Food ingestion generally induces antigen (Ag)-specific tolerance rather than immunity. In contrast, we recently reported (JACI, 131:442–50, 2013) that Ag-specific, IgE-mediated food allergy (FA) can be induced when a protein Ag is repeatedly ingested with a widely used nutrient, medium chain triglycerides (MCT), without any additional sensitization. Mice that have been repeatedly inoculated orally with MCT plus egg white (EW) develop a Th2 cytokine and an IgE response as well as shock (hypothermia) following oral EW + MCT challenge.
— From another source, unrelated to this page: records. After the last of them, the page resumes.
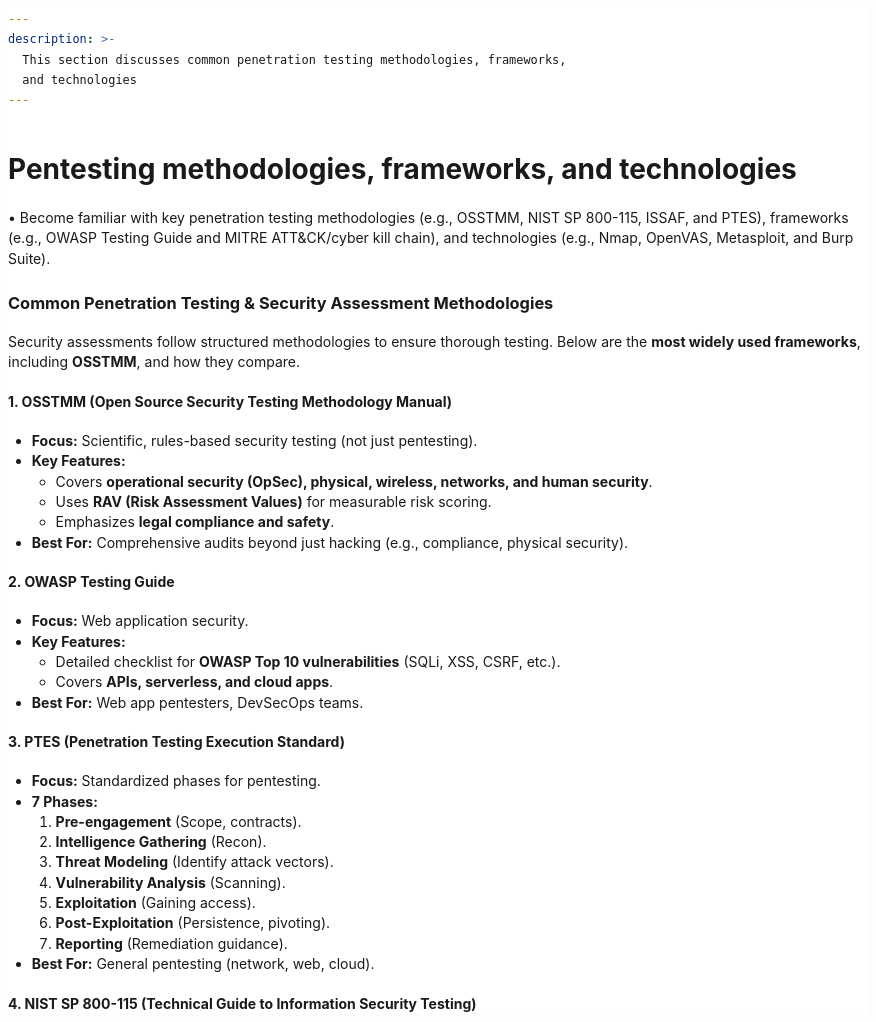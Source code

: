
 ```yaml
---
description: >-
  This section discusses common penetration testing methodologies, frameworks,
  and technologies
---
```


# Pentesting methodologies, frameworks, and technologies

• Become familiar with key penetration testing methodologies (e.g., OSSTMM, NIST SP 800-115, ISSAF, and PTES), frameworks (e.g., OWASP Testing Guide and MITRE ATT\&CK/cyber kill chain), and technologies (e.g., Nmap, OpenVAS, Metasploit, and Burp Suite).

### Common Penetration Testing & Security Assessment Methodologies

Security assessments follow structured methodologies to ensure thorough testing. Below are the **most widely used frameworks**, including **OSSTMM**, and how they compare.

#### 1. OSSTMM (Open Source Security Testing Methodology Manual)

* **Focus:** Scientific, rules-based security testing (not just pentesting).
* **Key Features:**
  * Covers **operational security (OpSec), physical, wireless, networks, and human security**.
  * Uses **RAV (Risk Assessment Values)** for measurable risk scoring.
  * Emphasizes **legal compliance and safety**.
* **Best For:** Comprehensive audits beyond just hacking (e.g., compliance, physical security).

#### 2. OWASP Testing Guide

* **Focus:** Web application security.
* **Key Features:**
  * Detailed checklist for **OWASP Top 10 vulnerabilities** (SQLi, XSS, CSRF, etc.).
  * Covers **APIs, serverless, and cloud apps**.
* **Best For:** Web app pentesters, DevSecOps teams.

#### 3. PTES (Penetration Testing Execution Standard)

* **Focus:** Standardized phases for pentesting.
* **7 Phases:**
  1. **Pre-engagement** (Scope, contracts).
  2. **Intelligence Gathering** (Recon).
  3. **Threat Modeling** (Identify attack vectors).
  4. **Vulnerability Analysis** (Scanning).
  5. **Exploitation** (Gaining access).
  6. **Post-Exploitation** (Persistence, pivoting).
  7. **Reporting** (Remediation guidance).
* **Best For:** General pentesting (network, web, cloud).

#### 4. NIST SP 800-115 (Technical Guide to Information Security Testing)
Because MCT ingestion induces increased intestinal epithelial cell expression of the pro-Th2 cytokines TSLP, IL-25 and IL-33, we investigated the importance of these cytokines in establishing and maintaining FA. We found that treatment with neutralizing mAbs to any of the pro-Th2 cytokines could suppress MCT + EW-induced FA development, with aTSLP mAb causing near-total suppression and aIL-25 and aIL-33 each causing considerable suppression. In contrast, treatment with aTSLP mAb, by itself, had little effect on established FA to EW. Treatment of established FA with combinations of mAbs to any two pro-Th2 cytokines had a partial suppressive effect, with the combination of aTSLP + aIL-33 being most suppressive. Simultaneous treatment with mAbs to all three pro-Th2 cytokines caused complete loss of the hypothermia response to EW + MCT challenge and considerably reduced IL-4, IL-13, IgE, and mouse mast cell protease 1 responses. Thus, all three pro-Th2 cytokines are essential for FA induction, but these cytokines are somewhat redundant for FA maintenance in our model. These results provide a better understanding of the FA mechanisms and lead to the development of novel therapies.